If at all possible, you should consider updating your code to only store valuescompliant with later Cookie specifications. If, however, you cannot change theway that cookies are written, you can instead configure Tomcat to use aLegacyCookieProcessor. To switch to the LegacyCookieProcessor, use anWebServerFactoryCustomizer bean that adds a TomcatContextCustomizer, as shownin the following example:

@Beanpublic WebServerFactoryCustomizer<TomcatServletWebServerFactory> cookieProcessorCustomizer() {return (factory) -> factory.addContextCustomizers((context) -> context.setCookieProcessor(new LegacyCookieProcessor()));}

76.15Enable Multiple Listeners with Undertow

Add an UndertowBuilderCustomizer to the UndertowServletWebServerFactory andadd a listener to the Builder, as shown in the following example:

@Beanpublic UndertowServletWebServerFactory servletWebServerFactory() {UndertowServletWebServerFactory factory = new UndertowServletWebServerFactory();factory.addBuilderCustomizers(new UndertowBuilderCustomizer() {@Overridepublic void customize(Builder builder) {builder.addHttpListener(8080, "");}});return factory;}

76.16Create WebSocket Endpoints Using @ServerEndpoint

If you want to use @ServerEndpoint in a Spring Boot application that used an embeddedcontainer, you must declare a single ServerEndpointExporter @Bean, as shown in thefollowing example:

@Beanpublic ServerEndpointExporter serverEndpointExporter() {return new ServerEndpointExporter();}

The bean shown in the preceding example registers any @ServerEndpoint annotated beanswith the underlying WebSocket container.
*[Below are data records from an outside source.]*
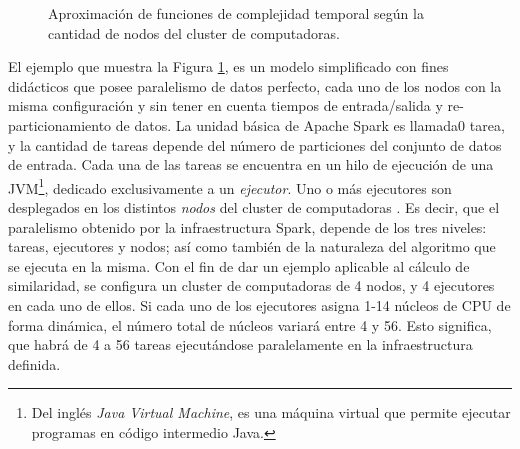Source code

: \begin{figure}
	\centering
	\caption{Aproximación de funciones de complejidad temporal según la cantidad de nodos del cluster de computadoras.}
	\label{fig:complejidad_temporal_figura}
\end{figure}

\bigskip El ejemplo que muestra la Figura \ref{fig:complejidad_temporal_figura}, es un modelo simplificado con fines didácticos que posee paralelismo de datos perfecto, cada uno de los nodos con la misma configuración y sin tener en cuenta tiempos de entrada/salida y re-particionamiento de datos. La unidad básica de Apache Spark es llamada0 tarea, y la cantidad de tareas depende del número de particiones del conjunto de datos de entrada. Cada una de las tareas se encuentra en un hilo de ejecución de una JVM\footnote{Del inglés \textit{Java Virtual Machine}, es una máquina virtual que permite ejecutar programas en código intermedio Java.}, dedicado exclusivamente a un \textit{ejecutor}. Uno o más ejecutores son desplegados en los distintos \textit{nodos} del cluster de computadoras \citep{janardhanan2020optimum}. Es decir, que el paralelismo obtenido por la infraestructura Spark, depende de los tres niveles: tareas, ejecutores y nodos; así como también de la naturaleza del algoritmo que se ejecuta en la misma. Con el fin de dar un ejemplo aplicable al cálculo de similaridad, se configura un cluster de computadoras de 4 nodos, y 4 ejecutores en cada uno de ellos. Si cada uno de los ejecutores asigna 1-14 núcleos de CPU de forma dinámica, el número total de núcleos variará entre 4 y 56. Esto significa, que habrá de 4 a 56 tareas ejecutándose paralelamente en la infraestructura definida.
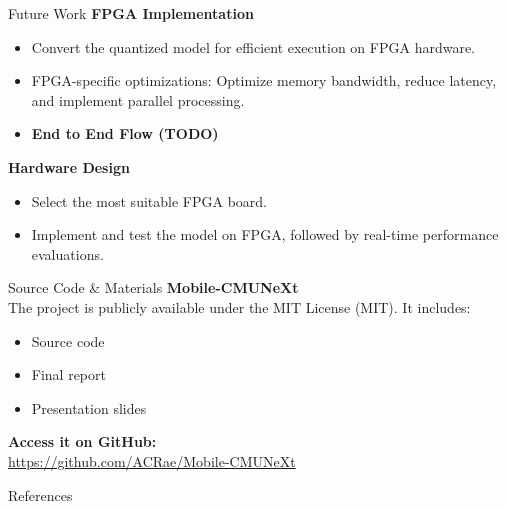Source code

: \documentclass[aspectratio=169,xcolor=dvipsnames]{beamer}
\newcommand{\vtab}{\vspace{0.3cm}}
\begin{document}
\begin{frame}{Future Work}
    \textbf{FPGA Implementation}
    \begin{itemize}
        \item Convert the quantized model for efficient execution on FPGA hardware.
        \item FPGA-specific optimizations: Optimize memory bandwidth, reduce latency, and implement parallel processing.
        \item \textbf{End to End Flow (TODO)}
    \end{itemize}
    \vtab
    \textbf{Hardware Design}
    \begin{itemize}
        \item Select the most suitable FPGA board.
        \item Implement and test the model on FPGA, followed by real-time performance evaluations.
    \end{itemize}
\end{frame}


\begin{frame}{Source Code \& Materials}
    \centering
    \vspace{1em}
    \textbf{\Large Mobile-CMUNeXt} \\
    \vspace{0.5em}
    The project is publicly available under the MIT License (MIT). It includes: \\
    \begin{itemize}
        \centering
        \item Source code
        \item Final report
        \item Presentation slides
    \end{itemize}
    \vspace{1em}
    \textbf{Access it on GitHub:} \\
    \url{https://github.com/ACRae/Mobile-CMUNeXt}
\end{frame}



\begin{frame}[allowframebreaks]{References}
    \footnotesize
    
\end{frame}



\end{document}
When deployed to a standalone servlet container,this role is performed by a servlet container initializer, and theServerEndpointExporter bean is not required.

Top Articles
Latest Posts
Article information

Author: Prof. An Powlowski

Last Updated: 03/14/2023

Views: 6389

Rating: 4.3 / 5 (44 voted)

Reviews: 83% of readers found this page helpful

Author information

Name: Prof. An Powlowski

Birthday: 1992-09-29

Address: Apt. 994 8891 Orval Hill, Brittnyburgh, AZ 41023-0398

Phone: +26417467956738

Job: District Marketing Strategist

Hobby: Embroidery, Bodybuilding, Motor sports, Amateur radio, Wood carving, Whittling, Air sports

Introduction: My name is Prof. An Powlowski, I am a charming, helpful, attractive, good, graceful, thoughtful, vast person who loves writing and wants to share my knowledge and understanding with you.